◆ **Required work**
Print the entries below in their entirety, exactly as they are written.

======== Provided information ========

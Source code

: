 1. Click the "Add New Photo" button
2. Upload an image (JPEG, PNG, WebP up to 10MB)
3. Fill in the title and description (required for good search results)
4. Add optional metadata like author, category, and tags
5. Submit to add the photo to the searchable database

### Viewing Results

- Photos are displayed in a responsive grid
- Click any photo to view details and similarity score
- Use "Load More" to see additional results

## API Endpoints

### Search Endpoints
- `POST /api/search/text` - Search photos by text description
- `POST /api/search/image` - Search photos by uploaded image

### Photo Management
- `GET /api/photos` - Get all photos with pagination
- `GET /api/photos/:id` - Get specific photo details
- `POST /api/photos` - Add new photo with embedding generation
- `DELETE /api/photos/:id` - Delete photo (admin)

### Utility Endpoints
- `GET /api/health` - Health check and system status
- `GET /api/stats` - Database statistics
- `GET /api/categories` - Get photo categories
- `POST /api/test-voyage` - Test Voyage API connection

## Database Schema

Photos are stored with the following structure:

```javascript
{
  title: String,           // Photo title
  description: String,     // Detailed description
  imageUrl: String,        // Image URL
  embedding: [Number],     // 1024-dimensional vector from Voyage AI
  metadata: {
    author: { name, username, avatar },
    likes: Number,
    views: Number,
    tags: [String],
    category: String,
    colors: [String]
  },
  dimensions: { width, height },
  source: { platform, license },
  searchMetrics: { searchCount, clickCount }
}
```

========

◆ **Solution**
Source code

: 1. Click the "Add New Photo" button
2. Upload an image (JPEG, PNG, WebP up to 10MB)
3. Fill in the title and description (required for good search results)
4. Add optional metadata like author, category, and tags
5. Submit to add the photo to the searchable database

### Viewing Results

- Photos are displayed in a responsive grid
- Click any photo to view details and similarity score
- Use "Load More" to see additional results

## API Endpoints

### Search Endpoints
- `POST /api/search/text` - Search photos by text description
- `POST /api/search/image` - Search photos by uploaded image

### Photo Management
- `GET /api/photos` - Get all photos with pagination
- `GET /api/photos/:id` - Get specific photo details
- `POST /api/photos` - Add new photo with embedding generation
- `DELETE /api/photos/:id` - Delete photo (admin)

### Utility Endpoints
- `GET /api/health` - Health check and system status
- `GET /api/stats` - Database statistics
- `GET /api/categories` - Get photo categories
- `POST /api/test-voyage` - Test Voyage API connection

## Database Schema

Photos are stored with the following structure:

```javascript
{
  title: String,           // Photo title
  description: String,     // Detailed description
  imageUrl: String,        // Image URL
  embedding: [Number],     // 1024-dimensional vector from Voyage AI
  metadata: {
    author: { name, username, avatar },
    likes: Number,
    views: Number,
    tags: [String],
    category: String,
    colors: [String]
  },
  dimensions: { width, height },
  source: { platform, license },
  searchMetrics: { searchCount, clickCount }
}
```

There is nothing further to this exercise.